**PROBLEM DESCRIPTION**: Go to the line containing "Moreover, identification of" in the records below and print it and every following line exactly, on through the line containing "For example, consider", then stop.

**THE DATA**:
◆ ◆ ◆ ◆ ◆
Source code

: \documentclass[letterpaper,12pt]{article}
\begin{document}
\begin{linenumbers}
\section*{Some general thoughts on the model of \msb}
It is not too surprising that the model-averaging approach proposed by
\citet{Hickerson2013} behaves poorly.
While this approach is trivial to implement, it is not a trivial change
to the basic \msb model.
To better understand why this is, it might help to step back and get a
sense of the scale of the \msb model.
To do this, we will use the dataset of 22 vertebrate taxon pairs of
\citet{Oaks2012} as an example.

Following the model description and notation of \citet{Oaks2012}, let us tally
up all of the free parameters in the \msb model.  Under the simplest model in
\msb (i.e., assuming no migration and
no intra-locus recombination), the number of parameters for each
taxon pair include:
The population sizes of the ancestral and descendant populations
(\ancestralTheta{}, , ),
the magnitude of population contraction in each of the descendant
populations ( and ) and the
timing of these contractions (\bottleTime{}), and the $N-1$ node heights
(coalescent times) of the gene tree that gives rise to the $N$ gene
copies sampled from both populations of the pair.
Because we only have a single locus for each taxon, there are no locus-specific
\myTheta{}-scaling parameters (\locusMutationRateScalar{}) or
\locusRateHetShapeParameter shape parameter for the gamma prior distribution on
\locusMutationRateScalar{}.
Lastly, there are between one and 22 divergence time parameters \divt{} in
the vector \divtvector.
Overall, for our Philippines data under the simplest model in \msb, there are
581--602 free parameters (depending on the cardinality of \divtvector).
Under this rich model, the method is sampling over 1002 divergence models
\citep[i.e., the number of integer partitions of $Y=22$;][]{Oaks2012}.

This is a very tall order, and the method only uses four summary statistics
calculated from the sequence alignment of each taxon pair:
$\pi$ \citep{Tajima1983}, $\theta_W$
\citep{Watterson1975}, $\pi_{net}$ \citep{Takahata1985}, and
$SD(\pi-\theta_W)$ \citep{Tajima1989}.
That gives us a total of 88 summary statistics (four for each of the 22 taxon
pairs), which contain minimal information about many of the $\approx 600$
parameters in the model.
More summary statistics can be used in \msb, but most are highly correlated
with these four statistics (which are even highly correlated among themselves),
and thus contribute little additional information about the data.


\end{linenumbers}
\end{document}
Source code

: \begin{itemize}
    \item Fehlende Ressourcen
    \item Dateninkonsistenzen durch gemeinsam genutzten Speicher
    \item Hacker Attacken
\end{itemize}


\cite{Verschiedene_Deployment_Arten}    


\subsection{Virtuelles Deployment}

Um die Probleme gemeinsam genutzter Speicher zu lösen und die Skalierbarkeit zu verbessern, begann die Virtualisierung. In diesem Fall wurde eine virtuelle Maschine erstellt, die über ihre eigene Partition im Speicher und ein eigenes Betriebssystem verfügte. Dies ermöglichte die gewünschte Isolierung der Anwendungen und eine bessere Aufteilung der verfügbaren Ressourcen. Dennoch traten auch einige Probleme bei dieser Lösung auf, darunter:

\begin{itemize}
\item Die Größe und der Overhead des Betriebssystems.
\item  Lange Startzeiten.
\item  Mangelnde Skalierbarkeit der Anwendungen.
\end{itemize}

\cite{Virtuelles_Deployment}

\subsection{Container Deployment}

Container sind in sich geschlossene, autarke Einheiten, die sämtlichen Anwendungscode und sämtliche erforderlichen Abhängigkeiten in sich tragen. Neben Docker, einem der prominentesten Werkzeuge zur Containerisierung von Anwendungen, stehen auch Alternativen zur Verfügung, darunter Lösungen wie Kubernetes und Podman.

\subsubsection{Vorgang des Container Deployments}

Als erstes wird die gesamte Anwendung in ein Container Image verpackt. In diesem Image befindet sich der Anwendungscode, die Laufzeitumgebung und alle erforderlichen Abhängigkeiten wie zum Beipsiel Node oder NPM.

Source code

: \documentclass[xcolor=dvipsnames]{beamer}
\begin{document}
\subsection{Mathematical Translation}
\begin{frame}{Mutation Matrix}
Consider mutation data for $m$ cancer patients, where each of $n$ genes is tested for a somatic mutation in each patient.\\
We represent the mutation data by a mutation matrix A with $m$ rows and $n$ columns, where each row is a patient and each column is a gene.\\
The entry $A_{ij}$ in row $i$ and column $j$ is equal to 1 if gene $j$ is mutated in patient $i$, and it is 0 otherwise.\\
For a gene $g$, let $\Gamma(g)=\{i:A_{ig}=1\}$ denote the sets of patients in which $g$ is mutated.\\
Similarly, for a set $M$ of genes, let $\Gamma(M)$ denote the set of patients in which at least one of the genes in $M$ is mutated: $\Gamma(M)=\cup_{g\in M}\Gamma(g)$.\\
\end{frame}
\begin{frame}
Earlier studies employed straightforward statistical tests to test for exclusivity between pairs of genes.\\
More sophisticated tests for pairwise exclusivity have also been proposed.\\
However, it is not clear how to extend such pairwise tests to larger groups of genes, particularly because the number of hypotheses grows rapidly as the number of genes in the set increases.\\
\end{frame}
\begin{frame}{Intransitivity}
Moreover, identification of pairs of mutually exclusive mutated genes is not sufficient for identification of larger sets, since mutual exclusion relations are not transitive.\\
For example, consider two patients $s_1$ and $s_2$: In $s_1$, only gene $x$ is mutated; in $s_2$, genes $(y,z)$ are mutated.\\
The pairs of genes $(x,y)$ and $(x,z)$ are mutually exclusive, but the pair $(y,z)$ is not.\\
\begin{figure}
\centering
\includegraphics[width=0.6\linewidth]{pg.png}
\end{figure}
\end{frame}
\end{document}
◆ ◆ ◆ ◆ ◆
**SOLUTION FOR THIS PROBLEM**:
Moreover, identification of pairs of mutually exclusive mutated genes is not sufficient for identification of larger sets, since mutual exclusion relations are not transitive.\\
For example, consider two patients $s_1$ and $s_2$: In $s_1$, only gene $x$ is mutated; in $s_2$, genes $(y,z)$ are mutated.\\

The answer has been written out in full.